§ Problem to solve:
The entire listing below is to be written out exactly, minus the pictures.

#### Dataset records

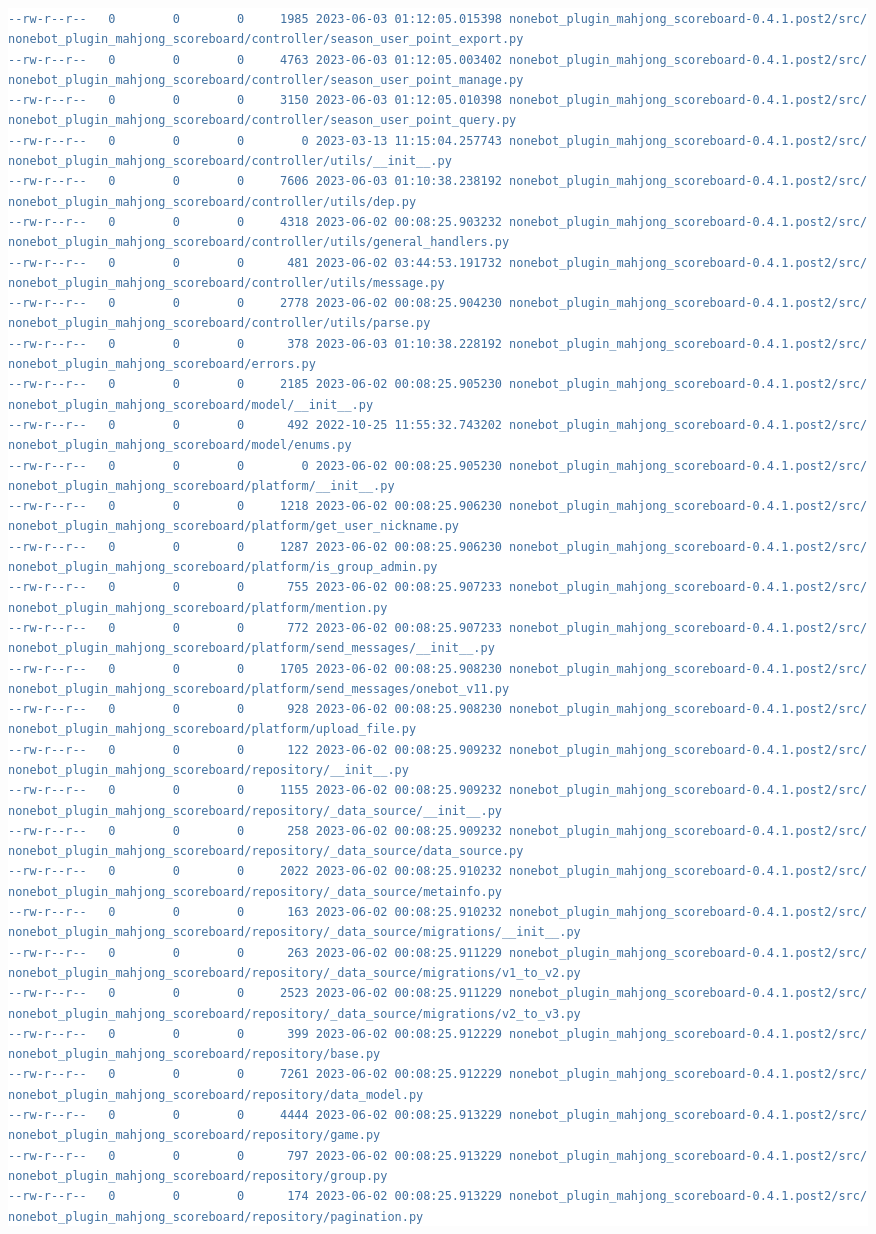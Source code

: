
 ```diff
--rw-r--r--   0        0        0     1985 2023-06-03 01:12:05.015398 nonebot_plugin_mahjong_scoreboard-0.4.1.post2/src/nonebot_plugin_mahjong_scoreboard/controller/season_user_point_export.py
--rw-r--r--   0        0        0     4763 2023-06-03 01:12:05.003402 nonebot_plugin_mahjong_scoreboard-0.4.1.post2/src/nonebot_plugin_mahjong_scoreboard/controller/season_user_point_manage.py
--rw-r--r--   0        0        0     3150 2023-06-03 01:12:05.010398 nonebot_plugin_mahjong_scoreboard-0.4.1.post2/src/nonebot_plugin_mahjong_scoreboard/controller/season_user_point_query.py
--rw-r--r--   0        0        0        0 2023-03-13 11:15:04.257743 nonebot_plugin_mahjong_scoreboard-0.4.1.post2/src/nonebot_plugin_mahjong_scoreboard/controller/utils/__init__.py
--rw-r--r--   0        0        0     7606 2023-06-03 01:10:38.238192 nonebot_plugin_mahjong_scoreboard-0.4.1.post2/src/nonebot_plugin_mahjong_scoreboard/controller/utils/dep.py
--rw-r--r--   0        0        0     4318 2023-06-02 00:08:25.903232 nonebot_plugin_mahjong_scoreboard-0.4.1.post2/src/nonebot_plugin_mahjong_scoreboard/controller/utils/general_handlers.py
--rw-r--r--   0        0        0      481 2023-06-02 03:44:53.191732 nonebot_plugin_mahjong_scoreboard-0.4.1.post2/src/nonebot_plugin_mahjong_scoreboard/controller/utils/message.py
--rw-r--r--   0        0        0     2778 2023-06-02 00:08:25.904230 nonebot_plugin_mahjong_scoreboard-0.4.1.post2/src/nonebot_plugin_mahjong_scoreboard/controller/utils/parse.py
--rw-r--r--   0        0        0      378 2023-06-03 01:10:38.228192 nonebot_plugin_mahjong_scoreboard-0.4.1.post2/src/nonebot_plugin_mahjong_scoreboard/errors.py
--rw-r--r--   0        0        0     2185 2023-06-02 00:08:25.905230 nonebot_plugin_mahjong_scoreboard-0.4.1.post2/src/nonebot_plugin_mahjong_scoreboard/model/__init__.py
--rw-r--r--   0        0        0      492 2022-10-25 11:55:32.743202 nonebot_plugin_mahjong_scoreboard-0.4.1.post2/src/nonebot_plugin_mahjong_scoreboard/model/enums.py
--rw-r--r--   0        0        0        0 2023-06-02 00:08:25.905230 nonebot_plugin_mahjong_scoreboard-0.4.1.post2/src/nonebot_plugin_mahjong_scoreboard/platform/__init__.py
--rw-r--r--   0        0        0     1218 2023-06-02 00:08:25.906230 nonebot_plugin_mahjong_scoreboard-0.4.1.post2/src/nonebot_plugin_mahjong_scoreboard/platform/get_user_nickname.py
--rw-r--r--   0        0        0     1287 2023-06-02 00:08:25.906230 nonebot_plugin_mahjong_scoreboard-0.4.1.post2/src/nonebot_plugin_mahjong_scoreboard/platform/is_group_admin.py
--rw-r--r--   0        0        0      755 2023-06-02 00:08:25.907233 nonebot_plugin_mahjong_scoreboard-0.4.1.post2/src/nonebot_plugin_mahjong_scoreboard/platform/mention.py
--rw-r--r--   0        0        0      772 2023-06-02 00:08:25.907233 nonebot_plugin_mahjong_scoreboard-0.4.1.post2/src/nonebot_plugin_mahjong_scoreboard/platform/send_messages/__init__.py
--rw-r--r--   0        0        0     1705 2023-06-02 00:08:25.908230 nonebot_plugin_mahjong_scoreboard-0.4.1.post2/src/nonebot_plugin_mahjong_scoreboard/platform/send_messages/onebot_v11.py
--rw-r--r--   0        0        0      928 2023-06-02 00:08:25.908230 nonebot_plugin_mahjong_scoreboard-0.4.1.post2/src/nonebot_plugin_mahjong_scoreboard/platform/upload_file.py
--rw-r--r--   0        0        0      122 2023-06-02 00:08:25.909232 nonebot_plugin_mahjong_scoreboard-0.4.1.post2/src/nonebot_plugin_mahjong_scoreboard/repository/__init__.py
--rw-r--r--   0        0        0     1155 2023-06-02 00:08:25.909232 nonebot_plugin_mahjong_scoreboard-0.4.1.post2/src/nonebot_plugin_mahjong_scoreboard/repository/_data_source/__init__.py
--rw-r--r--   0        0        0      258 2023-06-02 00:08:25.909232 nonebot_plugin_mahjong_scoreboard-0.4.1.post2/src/nonebot_plugin_mahjong_scoreboard/repository/_data_source/data_source.py
--rw-r--r--   0        0        0     2022 2023-06-02 00:08:25.910232 nonebot_plugin_mahjong_scoreboard-0.4.1.post2/src/nonebot_plugin_mahjong_scoreboard/repository/_data_source/metainfo.py
--rw-r--r--   0        0        0      163 2023-06-02 00:08:25.910232 nonebot_plugin_mahjong_scoreboard-0.4.1.post2/src/nonebot_plugin_mahjong_scoreboard/repository/_data_source/migrations/__init__.py
--rw-r--r--   0        0        0      263 2023-06-02 00:08:25.911229 nonebot_plugin_mahjong_scoreboard-0.4.1.post2/src/nonebot_plugin_mahjong_scoreboard/repository/_data_source/migrations/v1_to_v2.py
--rw-r--r--   0        0        0     2523 2023-06-02 00:08:25.911229 nonebot_plugin_mahjong_scoreboard-0.4.1.post2/src/nonebot_plugin_mahjong_scoreboard/repository/_data_source/migrations/v2_to_v3.py
--rw-r--r--   0        0        0      399 2023-06-02 00:08:25.912229 nonebot_plugin_mahjong_scoreboard-0.4.1.post2/src/nonebot_plugin_mahjong_scoreboard/repository/base.py
--rw-r--r--   0        0        0     7261 2023-06-02 00:08:25.912229 nonebot_plugin_mahjong_scoreboard-0.4.1.post2/src/nonebot_plugin_mahjong_scoreboard/repository/data_model.py
--rw-r--r--   0        0        0     4444 2023-06-02 00:08:25.913229 nonebot_plugin_mahjong_scoreboard-0.4.1.post2/src/nonebot_plugin_mahjong_scoreboard/repository/game.py
--rw-r--r--   0        0        0      797 2023-06-02 00:08:25.913229 nonebot_plugin_mahjong_scoreboard-0.4.1.post2/src/nonebot_plugin_mahjong_scoreboard/repository/group.py
--rw-r--r--   0        0        0      174 2023-06-02 00:08:25.913229 nonebot_plugin_mahjong_scoreboard-0.4.1.post2/src/nonebot_plugin_mahjong_scoreboard/repository/pagination.py
```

########

§ Output of the exercise:
Source code

:
 ```diff
--rw-r--r--   0        0        0     1985 2023-06-03 01:12:05.015398 nonebot_plugin_mahjong_scoreboard-0.4.1.post2/src/nonebot_plugin_mahjong_scoreboard/controller/season_user_point_export.py
--rw-r--r--   0        0        0     4763 2023-06-03 01:12:05.003402 nonebot_plugin_mahjong_scoreboard-0.4.1.post2/src/nonebot_plugin_mahjong_scoreboard/controller/season_user_point_manage.py
--rw-r--r--   0        0        0     3150 2023-06-03 01:12:05.010398 nonebot_plugin_mahjong_scoreboard-0.4.1.post2/src/nonebot_plugin_mahjong_scoreboard/controller/season_user_point_query.py
--rw-r--r--   0        0        0        0 2023-03-13 11:15:04.257743 nonebot_plugin_mahjong_scoreboard-0.4.1.post2/src/nonebot_plugin_mahjong_scoreboard/controller/utils/__init__.py
--rw-r--r--   0        0        0     7606 2023-06-03 01:10:38.238192 nonebot_plugin_mahjong_scoreboard-0.4.1.post2/src/nonebot_plugin_mahjong_scoreboard/controller/utils/dep.py
--rw-r--r--   0        0        0     4318 2023-06-02 00:08:25.903232 nonebot_plugin_mahjong_scoreboard-0.4.1.post2/src/nonebot_plugin_mahjong_scoreboard/controller/utils/general_handlers.py
--rw-r--r--   0        0        0      481 2023-06-02 03:44:53.191732 nonebot_plugin_mahjong_scoreboard-0.4.1.post2/src/nonebot_plugin_mahjong_scoreboard/controller/utils/message.py
--rw-r--r--   0        0        0     2778 2023-06-02 00:08:25.904230 nonebot_plugin_mahjong_scoreboard-0.4.1.post2/src/nonebot_plugin_mahjong_scoreboard/controller/utils/parse.py
--rw-r--r--   0        0        0      378 2023-06-03 01:10:38.228192 nonebot_plugin_mahjong_scoreboard-0.4.1.post2/src/nonebot_plugin_mahjong_scoreboard/errors.py
--rw-r--r--   0        0        0     2185 2023-06-02 00:08:25.905230 nonebot_plugin_mahjong_scoreboard-0.4.1.post2/src/nonebot_plugin_mahjong_scoreboard/model/__init__.py
--rw-r--r--   0        0        0      492 2022-10-25 11:55:32.743202 nonebot_plugin_mahjong_scoreboard-0.4.1.post2/src/nonebot_plugin_mahjong_scoreboard/model/enums.py
--rw-r--r--   0        0        0        0 2023-06-02 00:08:25.905230 nonebot_plugin_mahjong_scoreboard-0.4.1.post2/src/nonebot_plugin_mahjong_scoreboard/platform/__init__.py
--rw-r--r--   0        0        0     1218 2023-06-02 00:08:25.906230 nonebot_plugin_mahjong_scoreboard-0.4.1.post2/src/nonebot_plugin_mahjong_scoreboard/platform/get_user_nickname.py
--rw-r--r--   0        0        0     1287 2023-06-02 00:08:25.906230 nonebot_plugin_mahjong_scoreboard-0.4.1.post2/src/nonebot_plugin_mahjong_scoreboard/platform/is_group_admin.py
--rw-r--r--   0        0        0      755 2023-06-02 00:08:25.907233 nonebot_plugin_mahjong_scoreboard-0.4.1.post2/src/nonebot_plugin_mahjong_scoreboard/platform/mention.py
--rw-r--r--   0        0        0      772 2023-06-02 00:08:25.907233 nonebot_plugin_mahjong_scoreboard-0.4.1.post2/src/nonebot_plugin_mahjong_scoreboard/platform/send_messages/__init__.py
--rw-r--r--   0        0        0     1705 2023-06-02 00:08:25.908230 nonebot_plugin_mahjong_scoreboard-0.4.1.post2/src/nonebot_plugin_mahjong_scoreboard/platform/send_messages/onebot_v11.py
--rw-r--r--   0        0        0      928 2023-06-02 00:08:25.908230 nonebot_plugin_mahjong_scoreboard-0.4.1.post2/src/nonebot_plugin_mahjong_scoreboard/platform/upload_file.py
--rw-r--r--   0        0        0      122 2023-06-02 00:08:25.909232 nonebot_plugin_mahjong_scoreboard-0.4.1.post2/src/nonebot_plugin_mahjong_scoreboard/repository/__init__.py
--rw-r--r--   0        0        0     1155 2023-06-02 00:08:25.909232 nonebot_plugin_mahjong_scoreboard-0.4.1.post2/src/nonebot_plugin_mahjong_scoreboard/repository/_data_source/__init__.py
--rw-r--r--   0        0        0      258 2023-06-02 00:08:25.909232 nonebot_plugin_mahjong_scoreboard-0.4.1.post2/src/nonebot_plugin_mahjong_scoreboard/repository/_data_source/data_source.py
--rw-r--r--   0        0        0     2022 2023-06-02 00:08:25.910232 nonebot_plugin_mahjong_scoreboard-0.4.1.post2/src/nonebot_plugin_mahjong_scoreboard/repository/_data_source/metainfo.py
--rw-r--r--   0        0        0      163 2023-06-02 00:08:25.910232 nonebot_plugin_mahjong_scoreboard-0.4.1.post2/src/nonebot_plugin_mahjong_scoreboard/repository/_data_source/migrations/__init__.py
--rw-r--r--   0        0        0      263 2023-06-02 00:08:25.911229 nonebot_plugin_mahjong_scoreboard-0.4.1.post2/src/nonebot_plugin_mahjong_scoreboard/repository/_data_source/migrations/v1_to_v2.py
--rw-r--r--   0        0        0     2523 2023-06-02 00:08:25.911229 nonebot_plugin_mahjong_scoreboard-0.4.1.post2/src/nonebot_plugin_mahjong_scoreboard/repository/_data_source/migrations/v2_to_v3.py
--rw-r--r--   0        0        0      399 2023-06-02 00:08:25.912229 nonebot_plugin_mahjong_scoreboard-0.4.1.post2/src/nonebot_plugin_mahjong_scoreboard/repository/base.py
--rw-r--r--   0        0        0     7261 2023-06-02 00:08:25.912229 nonebot_plugin_mahjong_scoreboard-0.4.1.post2/src/nonebot_plugin_mahjong_scoreboard/repository/data_model.py
--rw-r--r--   0        0        0     4444 2023-06-02 00:08:25.913229 nonebot_plugin_mahjong_scoreboard-0.4.1.post2/src/nonebot_plugin_mahjong_scoreboard/repository/game.py
--rw-r--r--   0        0        0      797 2023-06-02 00:08:25.913229 nonebot_plugin_mahjong_scoreboard-0.4.1.post2/src/nonebot_plugin_mahjong_scoreboard/repository/group.py
--rw-r--r--   0        0        0      174 2023-06-02 00:08:25.913229 nonebot_plugin_mahjong_scoreboard-0.4.1.post2/src/nonebot_plugin_mahjong_scoreboard/repository/pagination.py
```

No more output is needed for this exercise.